See, the brain has two hemispheres: the left controls discipline, logic, order. The right is the hemisphere of chaos, originality, love, beauty, poetry. They’re both there for a reason! But the more we follow logic, the more energy shifts away from the right brain so it barely functions. (Except when we are asleep or have taken a drug).
This is what happens to us as we grow up – we’re taught everything about ‘right and wrong’, discipline, becoming an egoist, learning to be neurotic. We become efficient experts in doing things the ‘right way’. We become respected, at the cost of going to the extreme of becoming entirely ‘left-brained’.
Why do we live like this? Because everything we do is driven by our ego. We want to accomplish. We strive towards more challenge, more difficulty, because these situations sharpen our egos further. We stay in our heads! It is a lot easier to be an efficient robot than to be receptive and creative and let things happen naturally.
So boring. So silly.
It’s obvious our right brain rules. Think about it – why do we earn money, why do we work?! The goal always remains to play, to relax. So it seems pointless to abandon that which we are working towards in our everyday life, in the space between the goals; especially at the detriment of our mind, body and spirit’s health.
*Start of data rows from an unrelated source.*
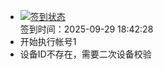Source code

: - [![签到状态](https://github.com/p7wm/Cloud189-Actions/actions/workflows/main.yml/badge.svg?branch=main)](https://github.com/p7wm/Cloud189-Actions/actions/workflows/main.yml) <br> 签到时间：2025-09-29 18:42:28
- 开始执行帐号1
- 设备ID不存在，需要二次设备校验
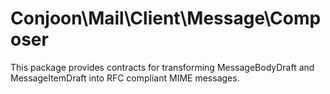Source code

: # Conjoon\Mail\Client\Message\Composer

This package provides contracts for transforming MessageBodyDraft and MessageItemDraft into
RFC compliant MIME messages. 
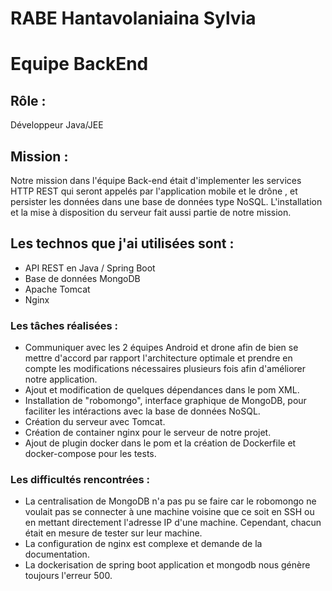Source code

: # RABE Hantavolaniaina Sylvia

# Equipe BackEnd

## Rôle : 

Développeur Java/JEE

## Mission : 
Notre mission dans l'équipe Back-end était d'implementer les services HTTP REST qui seront appelés 
par l'application mobile et le drône , et persister les données dans une base de données type NoSQL.
L'installation et la mise à disposition du serveur fait aussi partie de notre mission.

## Les technos que j'ai utilisées sont :
* API REST en Java / Spring Boot
* Base de données MongoDB
* Apache Tomcat
* Nginx


### Les tâches réalisées :
* Communiquer avec les 2 équipes Android et drone afin de bien se mettre d'accord par rapport l'architecture optimale et prendre en compte les modifications nécessaires plusieurs fois afin d'améliorer notre application.
* Ajout et modification de quelques dépendances dans le pom XML.
* Installation de "robomongo", interface graphique de MongoDB, pour faciliter les intéractions avec la base de données NoSQL.
* Création du serveur avec Tomcat.
* Création de container nginx pour le serveur de notre projet.
* Ajout de plugin docker dans le pom et la création de Dockerfile et docker-compose pour les tests.


### Les difficultés rencontrées :
* La centralisation de MongoDB n'a pas pu se faire car le robomongo ne voulait pas se connecter à une machine voisine que ce soit en SSH ou en mettant directement l'adresse IP d'une machine. Cependant, chacun était en mesure de tester sur leur machine.
* La configuration de nginx est complexe et demande de la documentation.
* La dockerisation de spring boot application et mongodb nous génère toujours l'erreur 500.

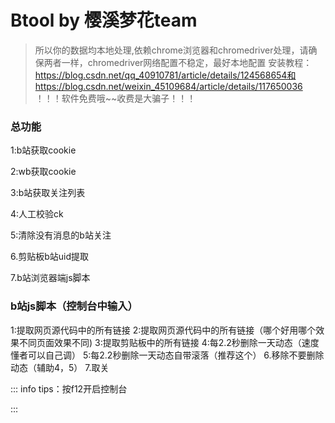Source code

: # Btool                   by 樱溪梦花team

> 所以你的数据均本地处理,依赖chrome浏览器和chromedriver处理，请确保两者一样，chromedriver网络配置不稳定，最好本地配置
> 安装教程：https://blog.csdn.net/qq_40910781/article/details/124568654和https://blog.csdn.net/weixin_45109684/article/details/117650036
> ！！！软件免费哦\~\~收费是大骗子！！！

### 总功能

1:b站获取cookie 

2:wb获取cookie 

3:b站获取关注列表

4:人工校验ck 

5:清除没有消息的b站关注 

6\.剪贴板b站uid提取 

7\.b站浏览器端js脚本

### b站js脚本（控制台中输入）

1:提取网页源代码中的所有链接
2:提取网页源代码中的所有链接（哪个好用哪个效果不同页面效果不同)
3:提取剪贴板中的所有链接
4:每2.2秒删除一天动态（速度懂者可以自己调）
5:每2.2秒删除一天动态自带滚落（推荐这个）
6\.移除不要删除动态（辅助4，5）
7\.取关

::: info
tips：按f12开启控制台

:::
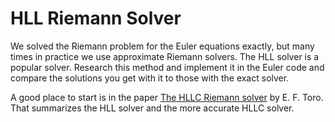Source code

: # HLL Riemann Solver

We solved the Riemann problem for the Euler equations exactly, but
many times in practice we use approximate Riemann solvers.  The HLL
solver is a popular solver.  Research this method and implement it in
the Euler code and compare the solutions you get with it to those with
the exact solver.

A good place to start is in the paper [The HLLC Riemann
solver](https://link.springer.com/article/10.1007/s00193-019-00912-4)
by E. F. Toro.  That summarizes the HLL solver and the more accurate
HLLC solver.
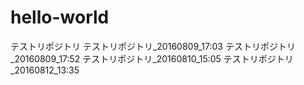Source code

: # hello-world
テストリポジトリ
テストリポジトリ_20160809_17:03
テストリポジトリ_20160809_17:52
テストリポジトリ_20160810_15:05
テストリポジトリ_20160812_13:35
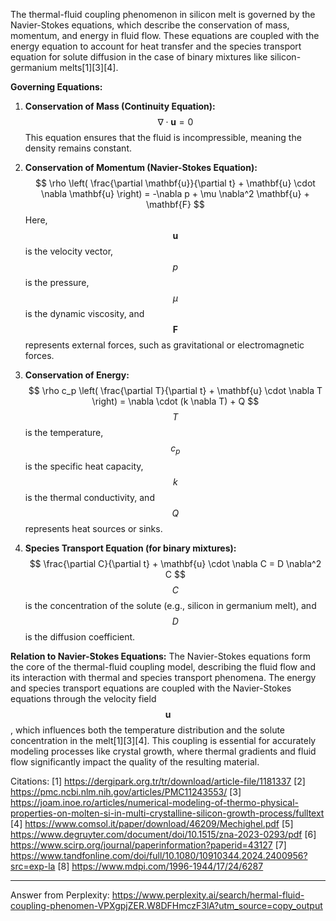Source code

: The thermal-fluid coupling phenomenon in silicon melt is governed by the Navier-Stokes equations, which describe the conservation of mass, momentum, and energy in fluid flow. These equations are coupled with the energy equation to account for heat transfer and the species transport equation for solute diffusion in the case of binary mixtures like silicon-germanium melts[1][3][4].

**Governing Equations:**

1. **Conservation of Mass (Continuity Equation):**
   $$
   \nabla \cdot \mathbf{u} = 0
   $$
   This equation ensures that the fluid is incompressible, meaning the density remains constant.

2. **Conservation of Momentum (Navier-Stokes Equation):**
   $$
   \rho \left( \frac{\partial \mathbf{u}}{\partial t} + \mathbf{u} \cdot \nabla \mathbf{u} \right) = -\nabla p + \mu \nabla^2 \mathbf{u} + \mathbf{F}
   $$
   Here, $$\mathbf{u}$$ is the velocity vector, $$p$$ is the pressure, $$\mu$$ is the dynamic viscosity, and $$\mathbf{F}$$ represents external forces, such as gravitational or electromagnetic forces.

3. **Conservation of Energy:**
   $$
   \rho c_p \left( \frac{\partial T}{\partial t} + \mathbf{u} \cdot \nabla T \right) = \nabla \cdot (k \nabla T) + Q
   $$
   $$T$$ is the temperature, $$c_p$$ is the specific heat capacity, $$k$$ is the thermal conductivity, and $$Q$$ represents heat sources or sinks.

4. **Species Transport Equation (for binary mixtures):**
   $$
   \frac{\partial C}{\partial t} + \mathbf{u} \cdot \nabla C = D \nabla^2 C
   $$
   $$C$$ is the concentration of the solute (e.g., silicon in germanium melt), and $$D$$ is the diffusion coefficient.

**Relation to Navier-Stokes Equations:**
The Navier-Stokes equations form the core of the thermal-fluid coupling model, describing the fluid flow and its interaction with thermal and species transport phenomena. The energy and species transport equations are coupled with the Navier-Stokes equations through the velocity field $$\mathbf{u}$$, which influences both the temperature distribution and the solute concentration in the melt[1][3][4]. This coupling is essential for accurately modeling processes like crystal growth, where thermal gradients and fluid flow significantly impact the quality of the resulting material.

Citations:
[1] https://dergipark.org.tr/tr/download/article-file/1181337
[2] https://pmc.ncbi.nlm.nih.gov/articles/PMC11243553/
[3] https://joam.inoe.ro/articles/numerical-modeling-of-thermo-physical-properties-on-molten-si-in-multi-crystalline-silicon-growth-process/fulltext
[4] https://www.comsol.it/paper/download/46209/Mechighel.pdf
[5] https://www.degruyter.com/document/doi/10.1515/zna-2023-0293/pdf
[6] https://www.scirp.org/journal/paperinformation?paperid=43127
[7] https://www.tandfonline.com/doi/full/10.1080/10910344.2024.2400956?src=exp-la
[8] https://www.mdpi.com/1996-1944/17/24/6287

---
Answer from Perplexity: https://www.perplexity.ai/search/hermal-fluid-coupling-phenomen-VPXgpjZER.W8DFHmczF3lA?utm_source=copy_output
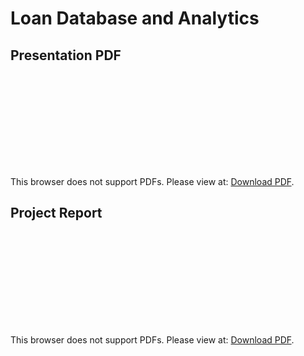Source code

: # Loan Database and Analytics

## Presentation PDF
<object data="https://github.com/lisu1222/loan/blob/master/Project%20Presentation.pdf" type="application/pdf" width="700px" height="700px">
    <embed src="https://github.com/lisu1222/propensity-models/blob/master/Presentation%20for%20Conde%20Nast.pdf">
        <p>This browser does not support PDFs. Please view at: <a href="https://github.com/lisu1222/loan/blob/master/Project%20Presentation.pdf">Download PDF</a>.</p>
    </embed>
</object>

## Project Report
<object data="https://github.com/lisu1222/loan/blob/master/Project%20Report.pdf" type="application/pdf" width="700px" height="700px">
    <embed src="https://https://github.com/lisu1222/loan/blob/master/Project%20Report.pdf">
        <p>This browser does not support PDFs. Please view at: <a href="https://github.com/lisu1222/propensity-models/blob/master/Presentation%20for%20Conde%20Nast.pdf">Download PDF</a>.</p>
    </embed>
</object>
“To live a creative life we must loose our fear of being wrong” – Joseph Pearce
Think of artists. Think of children. They don’t consider achieving perfection, they just want to be totally in their work so that in the middle of their dancing, painting etc. they get lost, and some other force takes over them.
That’s why people make art. To get out of their heads and into a state of presence. Only then is it possible to add real beauty and light to the world.
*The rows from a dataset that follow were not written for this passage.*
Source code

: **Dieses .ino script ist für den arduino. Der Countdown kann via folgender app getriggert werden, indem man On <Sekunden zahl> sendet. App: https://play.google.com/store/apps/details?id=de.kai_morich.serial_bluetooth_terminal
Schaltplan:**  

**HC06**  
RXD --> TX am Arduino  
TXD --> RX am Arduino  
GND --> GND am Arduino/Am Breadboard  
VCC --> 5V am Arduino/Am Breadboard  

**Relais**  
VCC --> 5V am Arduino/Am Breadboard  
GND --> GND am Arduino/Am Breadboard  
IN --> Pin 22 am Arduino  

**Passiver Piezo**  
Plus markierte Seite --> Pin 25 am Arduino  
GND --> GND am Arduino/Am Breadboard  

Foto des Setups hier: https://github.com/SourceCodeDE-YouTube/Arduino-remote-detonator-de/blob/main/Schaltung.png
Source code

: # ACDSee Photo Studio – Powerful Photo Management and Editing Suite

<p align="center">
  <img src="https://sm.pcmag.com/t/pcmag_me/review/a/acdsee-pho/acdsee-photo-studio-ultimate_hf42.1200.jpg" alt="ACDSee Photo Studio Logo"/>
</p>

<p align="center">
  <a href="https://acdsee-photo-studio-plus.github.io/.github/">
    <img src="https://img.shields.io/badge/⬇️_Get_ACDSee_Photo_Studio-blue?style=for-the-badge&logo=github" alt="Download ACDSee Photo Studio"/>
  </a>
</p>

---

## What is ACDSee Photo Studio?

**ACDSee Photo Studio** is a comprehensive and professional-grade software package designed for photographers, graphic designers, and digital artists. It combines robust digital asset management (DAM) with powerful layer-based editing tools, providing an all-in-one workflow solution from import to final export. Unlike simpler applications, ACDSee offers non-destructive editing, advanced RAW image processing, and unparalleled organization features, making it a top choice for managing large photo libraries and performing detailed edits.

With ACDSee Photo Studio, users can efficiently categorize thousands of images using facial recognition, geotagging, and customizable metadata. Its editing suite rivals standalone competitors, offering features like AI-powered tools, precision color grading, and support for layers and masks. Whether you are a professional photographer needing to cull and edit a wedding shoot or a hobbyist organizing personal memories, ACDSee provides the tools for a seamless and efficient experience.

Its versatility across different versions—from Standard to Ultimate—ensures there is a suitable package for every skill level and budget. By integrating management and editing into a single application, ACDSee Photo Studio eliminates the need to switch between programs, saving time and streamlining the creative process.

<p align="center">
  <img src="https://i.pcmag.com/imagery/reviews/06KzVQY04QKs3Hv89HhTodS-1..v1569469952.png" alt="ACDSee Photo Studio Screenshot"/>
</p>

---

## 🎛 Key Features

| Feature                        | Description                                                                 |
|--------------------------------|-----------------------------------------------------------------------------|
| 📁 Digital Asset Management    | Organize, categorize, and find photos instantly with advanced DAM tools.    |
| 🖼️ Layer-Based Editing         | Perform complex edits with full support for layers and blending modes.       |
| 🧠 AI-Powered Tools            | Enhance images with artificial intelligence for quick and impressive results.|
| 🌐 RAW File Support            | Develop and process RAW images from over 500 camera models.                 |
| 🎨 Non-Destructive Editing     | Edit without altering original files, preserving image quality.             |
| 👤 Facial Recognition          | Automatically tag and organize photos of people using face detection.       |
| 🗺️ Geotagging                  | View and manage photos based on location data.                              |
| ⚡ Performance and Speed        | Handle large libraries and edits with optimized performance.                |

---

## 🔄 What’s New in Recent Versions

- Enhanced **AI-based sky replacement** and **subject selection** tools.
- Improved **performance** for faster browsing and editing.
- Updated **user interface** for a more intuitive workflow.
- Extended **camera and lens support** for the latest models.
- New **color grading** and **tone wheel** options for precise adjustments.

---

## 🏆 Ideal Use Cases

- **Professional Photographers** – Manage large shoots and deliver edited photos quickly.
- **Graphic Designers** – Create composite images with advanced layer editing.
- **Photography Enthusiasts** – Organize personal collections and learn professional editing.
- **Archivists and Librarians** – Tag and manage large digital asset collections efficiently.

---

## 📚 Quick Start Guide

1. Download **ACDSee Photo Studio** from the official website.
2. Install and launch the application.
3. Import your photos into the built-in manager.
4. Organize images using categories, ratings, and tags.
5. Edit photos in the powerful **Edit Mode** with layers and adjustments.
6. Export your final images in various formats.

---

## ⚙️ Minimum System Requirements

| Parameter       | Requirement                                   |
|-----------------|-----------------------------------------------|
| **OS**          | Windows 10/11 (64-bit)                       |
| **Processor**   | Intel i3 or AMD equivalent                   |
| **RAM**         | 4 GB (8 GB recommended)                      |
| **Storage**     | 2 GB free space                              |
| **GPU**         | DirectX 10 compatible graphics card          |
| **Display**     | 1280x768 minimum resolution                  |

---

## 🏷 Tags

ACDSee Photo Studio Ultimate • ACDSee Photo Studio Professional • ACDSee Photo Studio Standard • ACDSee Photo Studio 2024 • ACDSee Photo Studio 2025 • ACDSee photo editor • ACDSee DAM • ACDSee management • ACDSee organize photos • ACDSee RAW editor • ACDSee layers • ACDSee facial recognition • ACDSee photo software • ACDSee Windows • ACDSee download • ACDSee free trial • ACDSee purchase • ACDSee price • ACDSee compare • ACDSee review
We too, as non-artists, need to learn to unlock the right brain to find internal balance again.
Being creative means switching gears as to why we do things. When we drop the ego, and make what we do not purely economic, this conflict ends. We approach everything lovingly, regardless of what that action is. Stress, anxiety and tension turn into feeling in tune, relaxed, and happy.
It begins with receptivity. With taking the risk to surrender to a power that is beyond us. Only then can we find thoughtlessness, and become less mind and more heart. That’s where art comes from! A creative person is not scared to curiously play around with the wrong ways, knowing that the right way means nothing but the way discovered by others. A creator is willing to look foolish and eccentric so that the moment becomes fun and exciting, and self-consciousness falls away.
It’s this kind of attitude of celebrating, exploring, risking that makes us get back into the moment. Only once we have dropped our heads and our egos can we be present. And that’s when life HAPPENS, and becomes sooo much more than just to-do lists and stress! Indulging in the present moment gives us inner growth; an intrinsic reward that feels way better than any accomplishment.
So when we next work, move, and play, lets take responsibility for the present moment, and consider how we want to use that freedom. Do we want to add another moment of disengaged boredom, or an innovative one of creativity and beauty?
“I am here to seduce you into a love of life; to help you to become a little more poetic; to help you die to the mundane and to the ordinary so that the extraordinary explodes in your life.”